TASK OBJECTIVE
Every record needs to be repeated exactly; its pictures do not.

SUPPLIED INFORMATION
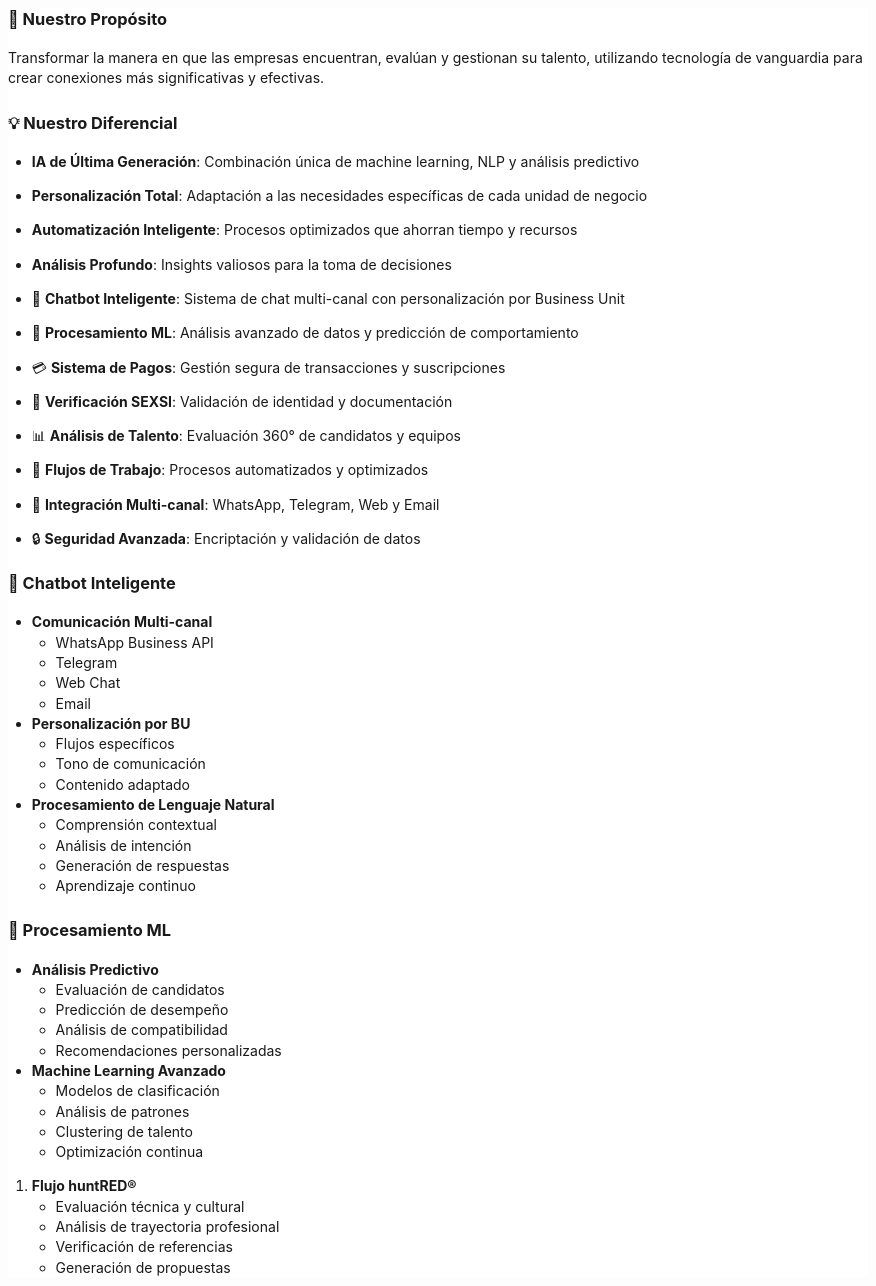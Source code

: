 ### 🎯 Nuestro Propósito

Transformar la manera en que las empresas encuentran, evalúan y gestionan su talento, utilizando tecnología de vanguardia para crear conexiones más significativas y efectivas.

### 💡 Nuestro Diferencial

- **IA de Última Generación**: Combinación única de machine learning, NLP y análisis predictivo
- **Personalización Total**: Adaptación a las necesidades específicas de cada unidad de negocio
- **Automatización Inteligente**: Procesos optimizados que ahorran tiempo y recursos
- **Análisis Profundo**: Insights valiosos para la toma de decisiones

- 🤖 **Chatbot Inteligente**: Sistema de chat multi-canal con personalización por Business Unit
- 🧠 **Procesamiento ML**: Análisis avanzado de datos y predicción de comportamiento
- 💳 **Sistema de Pagos**: Gestión segura de transacciones y suscripciones
- 📝 **Verificación SEXSI**: Validación de identidad y documentación
- 📊 **Análisis de Talento**: Evaluación 360° de candidatos y equipos
- 🔄 **Flujos de Trabajo**: Procesos automatizados y optimizados
- 📱 **Integración Multi-canal**: WhatsApp, Telegram, Web y Email
- 🔒 **Seguridad Avanzada**: Encriptación y validación de datos

### 🤖 Chatbot Inteligente
- **Comunicación Multi-canal**
  - WhatsApp Business API
  - Telegram
  - Web Chat
  - Email
- **Personalización por BU**
  - Flujos específicos
  - Tono de comunicación
  - Contenido adaptado
- **Procesamiento de Lenguaje Natural**
  - Comprensión contextual
  - Análisis de intención
  - Generación de respuestas
  - Aprendizaje continuo

### 🧠 Procesamiento ML
- **Análisis Predictivo**
  - Evaluación de candidatos
  - Predicción de desempeño
  - Análisis de compatibilidad
  - Recomendaciones personalizadas
- **Machine Learning Avanzado**
  - Modelos de clasificación
  - Análisis de patrones
  - Clustering de talento
  - Optimización continua

1. **Flujo huntRED®**
   - Evaluación técnica y cultural
   - Análisis de trayectoria profesional
   - Verificación de referencias
   - Generación de propuestas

SOLUTION TO THIS PROBLEM
Source code

: ### 🎯 Nuestro Propósito

Transformar la manera en que las empresas encuentran, evalúan y gestionan su talento, utilizando tecnología de vanguardia para crear conexiones más significativas y efectivas.

### 💡 Nuestro Diferencial

- **IA de Última Generación**: Combinación única de machine learning, NLP y análisis predictivo
- **Personalización Total**: Adaptación a las necesidades específicas de cada unidad de negocio
- **Automatización Inteligente**: Procesos optimizados que ahorran tiempo y recursos
- **Análisis Profundo**: Insights valiosos para la toma de decisiones

- 🤖 **Chatbot Inteligente**: Sistema de chat multi-canal con personalización por Business Unit
- 🧠 **Procesamiento ML**: Análisis avanzado de datos y predicción de comportamiento
- 💳 **Sistema de Pagos**: Gestión segura de transacciones y suscripciones
- 📝 **Verificación SEXSI**: Validación de identidad y documentación
- 📊 **Análisis de Talento**: Evaluación 360° de candidatos y equipos
- 🔄 **Flujos de Trabajo**: Procesos automatizados y optimizados
- 📱 **Integración Multi-canal**: WhatsApp, Telegram, Web y Email
- 🔒 **Seguridad Avanzada**: Encriptación y validación de datos

### 🤖 Chatbot Inteligente
- **Comunicación Multi-canal**
  - WhatsApp Business API
  - Telegram
  - Web Chat
  - Email
- **Personalización por BU**
  - Flujos específicos
  - Tono de comunicación
  - Contenido adaptado
- **Procesamiento de Lenguaje Natural**
  - Comprensión contextual
  - Análisis de intención
  - Generación de respuestas
  - Aprendizaje continuo

### 🧠 Procesamiento ML
- **Análisis Predictivo**
  - Evaluación de candidatos
  - Predicción de desempeño
  - Análisis de compatibilidad
  - Recomendaciones personalizadas
- **Machine Learning Avanzado**
  - Modelos de clasificación
  - Análisis de patrones
  - Clustering de talento
  - Optimización continua

1. **Flujo huntRED®**
   - Evaluación técnica y cultural
   - Análisis de trayectoria profesional
   - Verificación de referencias
   - Generación de propuestas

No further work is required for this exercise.